_Task item:_ When the string "IDictionary" occurs in a line of the records, show that line.

** Listed records follows **

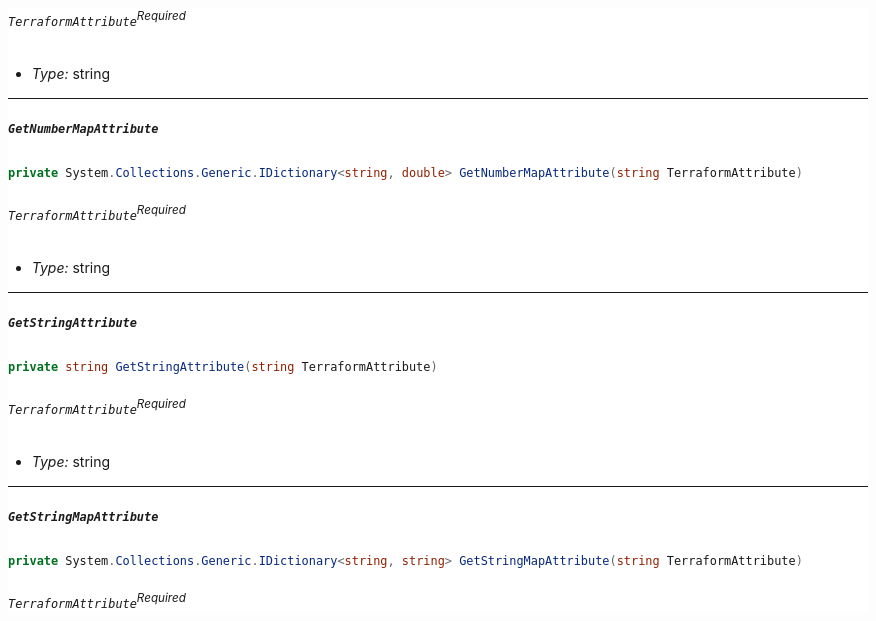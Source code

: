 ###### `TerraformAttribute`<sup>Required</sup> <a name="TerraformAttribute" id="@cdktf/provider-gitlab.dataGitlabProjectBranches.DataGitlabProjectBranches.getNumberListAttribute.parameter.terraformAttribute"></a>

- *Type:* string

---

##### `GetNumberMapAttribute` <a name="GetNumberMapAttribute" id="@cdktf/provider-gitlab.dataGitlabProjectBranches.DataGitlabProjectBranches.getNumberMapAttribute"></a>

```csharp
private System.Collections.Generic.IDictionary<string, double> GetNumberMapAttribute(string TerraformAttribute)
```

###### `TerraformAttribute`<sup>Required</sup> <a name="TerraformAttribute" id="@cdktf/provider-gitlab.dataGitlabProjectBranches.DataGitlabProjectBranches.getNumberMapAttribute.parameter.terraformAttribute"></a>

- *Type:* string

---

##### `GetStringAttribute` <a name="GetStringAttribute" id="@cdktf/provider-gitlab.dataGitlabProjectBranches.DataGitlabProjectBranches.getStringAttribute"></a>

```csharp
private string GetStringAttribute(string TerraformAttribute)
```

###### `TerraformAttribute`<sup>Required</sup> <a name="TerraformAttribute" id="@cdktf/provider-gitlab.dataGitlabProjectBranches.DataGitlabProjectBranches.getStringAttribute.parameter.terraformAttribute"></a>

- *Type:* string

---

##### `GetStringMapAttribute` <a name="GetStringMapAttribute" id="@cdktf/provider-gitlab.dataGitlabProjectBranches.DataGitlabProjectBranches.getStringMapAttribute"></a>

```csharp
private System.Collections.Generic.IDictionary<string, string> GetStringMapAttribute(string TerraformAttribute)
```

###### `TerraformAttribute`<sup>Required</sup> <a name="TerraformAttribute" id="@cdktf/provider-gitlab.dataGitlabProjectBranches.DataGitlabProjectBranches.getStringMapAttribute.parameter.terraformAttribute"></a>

** End of Listed records **

_Answer below:_
private System.Collections.Generic.IDictionary<string, double> GetNumberMapAttribute(string TerraformAttribute)
private System.Collections.Generic.IDictionary<string, string> GetStringMapAttribute(string TerraformAttribute)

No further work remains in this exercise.